Den Löwenanteil des Arbeitsaufwands machen zudem weiterhin die 25-Mio-Vorlagen aus. Diese vorzubereiten kostet, so Insider aus dem BAAINBw gegenüber Defence Network, deutlich mehr Arbeitszeit und Arbeitskräfte als alle anderen Beschaffungsvorgänge und blockiert dadurch die Kapazitäten im Beschaffungsamt der Bundeswehr. Deshalb wird seit Jahren eine Anhebung des Schwellenwerts von den bestehenden 25 Millionen auf einen inflationsbedingten neuen Wert von 250 Millionen Euro gefordert. Doch hiervon findet sich ebenso wenig im Gesetzentwurf, wie von einer Anerkennung der Zertifizierungen bzw. Prüfungen anderer Nationen oder sogar Unternehmen, dabei könnte auch dies eine deutliche Beschleunigung der Beschaffung bewirken.

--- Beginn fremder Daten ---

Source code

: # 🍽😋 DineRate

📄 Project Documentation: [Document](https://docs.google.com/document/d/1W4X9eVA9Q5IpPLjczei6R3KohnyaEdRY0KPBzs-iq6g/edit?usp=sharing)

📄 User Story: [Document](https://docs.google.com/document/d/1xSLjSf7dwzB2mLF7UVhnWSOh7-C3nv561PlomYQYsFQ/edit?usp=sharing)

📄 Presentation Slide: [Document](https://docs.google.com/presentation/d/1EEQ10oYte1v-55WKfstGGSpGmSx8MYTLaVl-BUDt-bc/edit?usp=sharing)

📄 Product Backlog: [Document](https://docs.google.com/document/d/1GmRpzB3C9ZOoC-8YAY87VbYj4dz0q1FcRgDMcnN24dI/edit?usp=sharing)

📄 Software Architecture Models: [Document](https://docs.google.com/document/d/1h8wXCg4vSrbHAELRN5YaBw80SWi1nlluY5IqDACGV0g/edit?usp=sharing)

Auch wenn dieser Entwurf gute Ansätze und wichtige Neuerungen enthält, sind die Chancen dennoch zu gering, dass dadurch tatsächlich die Probleme in der deutschen Beschaffung behoben werden. Immerhin, er bringt Verbesserungen. Aber eine Revolution angesichts der russischen Bedrohung sähe anders aus. Müsste anders aussehen. Schließlich geht es um die Verteidigung von Recht und Demokratie und Menschenwürde.